As with its adult counterpart, the tool combines the latest guidelines and policies across all clinical platforms into a single, practical implementation tool. With its roots in the Integrated Management of Childhood Illnesses (IMCI) programme, the tool features an expanded set of content, with a special focus on long-term health conditions like hayfever, asthma and eczema, as well as cardiac challenges and caring for children with special needs. It also provides guidance on caring for children over the age of five and highlights the importance of integrating routine well-childcare such as immunisations, growth monitoring and tuberculosis and HIV screening into every consultation.
KTU director, Professor Lara Fairall, said frontline clinicians are encouraged to use this comprehensive, integrated, clinical decision support tool during all consultations with children in primary healthcare. It provides a symptom-based approach to care and arranges information in a standardised format to help users navigate the guide easily. She said it uses the same format that primary healthcare providers have come to rely on for adult care.
The need to expand
Professor Fairall said the launch of the tool comes after multiple requests from clinicians on the frontline.
“There have long been many requests from frontline healthcare workers, as well as paediatricians working at hospital level for a child version of the Adult PACK.”
“There have long been many requests from frontline healthcare workers, as well as paediatricians working at hospital level for a child version of the Adult PACK, to ensure clinicians are better equipped to support and assist children in need of care,” Fairall said.
Further, she said, too often children with conditions that can easily be managed at primary healthcare level are referred to hospital-level because healthcare workers lack the support to manage their health conditions. This means patients are forced to endure extended waiting periods for appointments before they receive the care they need, and this places unnecessary pressure on the already overburdened healthcare system.
But Fairall said a comprehensive offering like PACK Child should go a long way with capacitating primary healthcare providers to manage children closer to home. It provides guidance on an expanded range of symptoms and helps healthcare workers identify and adequately manage long-term health conditions. Expanding PACK to cater to the full life course was critical to provide seamless, patient-centered care, she added.
PACK Child has been in the making for the past eight years. The design and development process included a collaboration between various stakeholders such as the Provincial Pharmacy and Therapeutics Committee, the Nursing Directorate, and the Paediatric Clinical Governance Committee. Thereafter, the guide was piloted and evaluated in a small number of rural and metro health facilities in the Western Cape, and further reviewed and updated before its official launch.
“We are very pleased to have stayed the course and delivered PACK Child in response to sustained requests from clinicians and staff in the services, whose needs are foremost in our minds.”
Fairall said an e-book version of PACK Child is also available to ensure tech-savvy healthcare workers can access and easily navigate between pages on a mobile phone or laptop computer. Clinicians are also encouraged to attend the online introductory course for tips on how best to interact with the content the tool provides.
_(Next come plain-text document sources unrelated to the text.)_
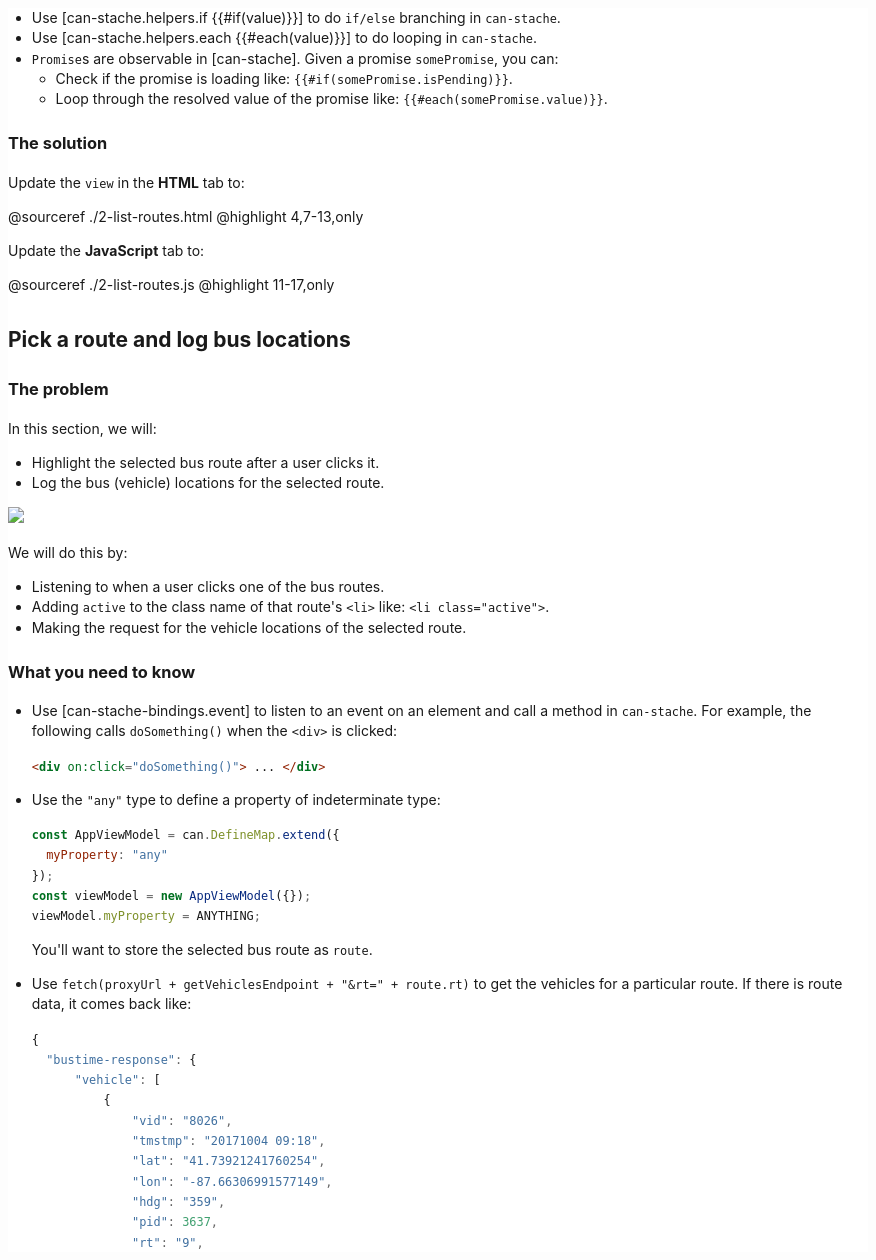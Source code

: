 - Use [can-stache.helpers.if {{#if(value)}}] to do `if/else` branching in `can-stache`.
- Use [can-stache.helpers.each {{#each(value)}}] to do looping in `can-stache`.
- `Promise`s are observable in [can-stache].  Given a promise `somePromise`, you can:
  - Check if the promise is loading like: `{{#if(somePromise.isPending)}}`.
  - Loop through the resolved value of the promise like: `{{#each(somePromise.value)}}`.

### The solution

Update the `view` in the __HTML__ tab to:

@sourceref ./2-list-routes.html
@highlight 4,7-13,only

Update the __JavaScript__ tab to:

@sourceref ./2-list-routes.js
@highlight 11-17,only


## Pick a route and log bus locations ##

### The problem

In this section, we will:

- Highlight the selected bus route after a user clicks it.
- Log the bus (vehicle) locations for the selected route.

<img src="../../../docs/can-guides/commitment/recipes/cta-bus-map/3-pick-route.png" width="857px"/>

We will do this by:

- Listening to when a user clicks one of the bus routes.
- Adding `active` to the class name of that route's `<li>` like: `<li class="active">`.
- Making the request for the vehicle locations of the selected route.

### What you need to know

- Use [can-stache-bindings.event] to listen to an event on an element and call a method in `can-stache`.  For example, the following calls `doSomething()` when the `<div>` is clicked:

  ```html
  <div on:click="doSomething()"> ... </div>
  ```
- Use the `"any"` type to define a property of indeterminate type:
  ```js
  const AppViewModel = can.DefineMap.extend({
	myProperty: "any"  
  });
  const viewModel = new AppViewModel({});
  viewModel.myProperty = ANYTHING;
  ```
  You'll want to store the selected bus route as `route`.
- Use `fetch(proxyUrl + getVehiclesEndpoint + "&rt=" + route.rt)`
  to get the vehicles for a particular route. If there is route data, it comes
  back like:
  ```js
  {
	"bustime-response": {
		"vehicle": [
			{
				"vid": "8026",
				"tmstmp": "20171004 09:18",
				"lat": "41.73921241760254",
				"lon": "-87.66306991577149",
				"hdg": "359",
				"pid": 3637,
				"rt": "9",
  ```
“This is a huge milestone in PACK’s journey. We are very pleased to have stayed the course and delivered PACK Child in response to sustained requests from clinicians and staff in the services, whose needs are foremost in our minds. We recognise that many healthcare workers continue to serve their communities under increasingly difficult circumstances, and hope that PACK Child goes some way to ensuring that they feel heard and supported,” Fairall said.
The KTU is currently focused on a large research project that involves piloting and refining a PACK Adolescent and Youth version.